A principle of effective ritual-planning from my friend and colleague Robin Grimm: Do the math.


Question: If each participant at your ritual is to have a two-minute personal experience—an encounter with a deity, say—and there are 60 people in attendance, how long will that take?

Answer: Way too f*ckin' long.


The premise of the Medusa Ritual was a good one, addressing a need that goes largely unaddressed by contemporary pagan liturgy.

None of us live up to our values all the time. All of us have things that we'd like to get off our consciences.

So, the premise of the ritual was: you confess your (to use a good old pagan term) sin to Medusa. She turns your sin to stone, it crumbles into dust, and falls off of you.

Unfortunately, the ritualists hadn't done the math.


One hundred people. A maybe five-minute encounter each with Her Snakeyness.

It was excruciating.


A principle of ritual attendance from my friend and colleague Sparky T. Rabbit: Vote with your hooves.
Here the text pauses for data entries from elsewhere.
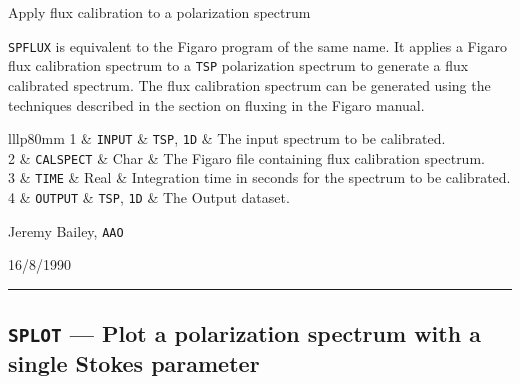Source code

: \documentclass[11pt,twoside]{article}
\makeatletter
\renewcommand{\_}{\texttt{\symbol{95}}}
\newcommand{\manrule}{\rule{\textwidth}{0.5mm}}
\newcommand{\manroutine}[3]{\subsection{#1 --- #2}}
\newenvironment{manroutinedescription}{\begin{description}}{\end{description}%
\manrule}
\newcommand{\manroutineitem}[2]{\item[#1:] #2\mbox{}}
\newcommand{\manparametercols}{lllp{80mm}}
\newcommand{\manparameterorder}[3]{#1 & #2 & #3 & }
\newcommand{\manparametertop}{}
\newcommand{\manparameterbottom}{}
\newenvironment{manparametertable}{\gdef\manparameter@ss{}%
\gdef\manparameter@hl{}\hspace*{\fill}\vspace*{-\partopsep}\begin{trivlist}%
\item[]\begin{tabular}{\manparametercols}\manparametertop}{\manparameterbottom%
\end{tabular}\end{trivlist}}
\newcommand{\manparameterentry}[3]{\manparameter@ss\gdef\manparameter@ss{\\}%
\gdef\manparameter@hl{\hline}\manparameterorder{#1}{#2}{#3}}
\newcommand{\mantt}{\tt}
\makeatother
\begin{document}
\begin{manroutinedescription}
\manroutineitem{Function}{}
        Apply flux calibration to a polarization spectrum

\manroutineitem{Description}{}
        {\mantt{SPFLUX}} is equivalent to the Figaro program of the same name.
        It applies a Figaro flux calibration spectrum to a {\mantt{TSP}}
        polarization spectrum to generate a flux calibrated spectrum.
        The flux calibration spectrum can be generated using the techniques
        described in the section on fluxing in the Figaro manual.

\manroutineitem{Parameters}{}
\begin{manparametertable}
\manparameterentry{1}{{\mantt{INPUT}}}{{\mantt{TSP}}, {\mantt{1D}}}  The input %
spectrum to be calibrated.
\manparameterentry{2}{{\mantt{CALSPECT}}}{Char}     The Figaro file containing %
flux calibration
                               spectrum.
\manparameterentry{3}{{\mantt{TIME}}}{Real}     Integration time in seconds %
for the
                               spectrum to be calibrated.
\manparameterentry{4}{{\mantt{OUTPUT}}}{{\mantt{TSP}}, {\mantt{1D}}}  The %
Output dataset.

\end{manparametertable}
\manroutineitem{Support}{}
         Jeremy Bailey, {\mantt{AAO}}

\manroutineitem{Version date}{}
         16/8/1990

\end{manroutinedescription}
\manroutine{{\mantt{SPLOT}}}{Plot a polarization spectrum with a single Stokes %
parameter}{SPLOT}
\end{document}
When ritual becomes ritual abuse, get out.

Alas, more easily said than done. I really wanted to vote with my hooves—politely, unobtrusively—at a recent Samhain ritual during which we waited interminably while people had their private “word with the Crone.” Irritable with boredom and low blood sugar, I really wanted to head off to the feast tables.

But I was a guest. To have walked away would have been a rejection of those who had so kindly welcomed me to their circle, and the very real community that our shared presence in that circle constituted.

So I didn't do it. More the fool me, maybe.


When the torture that was the Medusa Ritual was finally over, we sat, soul-numb, around the campfire. The definitive word on the experience was spoken by Gandalf, a much-beloved community elder known for his kindness and generosity of spirit.

What that ritual needed,” he said, “was Three Medusas, no waiting.”

Mistakes are only bad if we fail to learn from them.


Good ritual needs to be experiential, yes. But the notion that experientiality necessarily means a personal, face-to-face private encounter is sadly, grievously, mistaken.

A principle of effective ritual-planning from ritualist Steven Posch: Good ritual is something we do together.

Give us something to do together—a dance to dance, a song to sing, a story to hear—and we will, each one of us, come away from it having had our own personal experience, I promise you.

Good ritual doesn't isolate; good ritual joins together.


Ritualists of Pagandom: Next time you're thinking about making people stand in line for a two-minute private experience which (trust me on this one) can't possibly be worth the wait, think again.

Remember: Three Medusas, no waiting.

Remember: Do the math.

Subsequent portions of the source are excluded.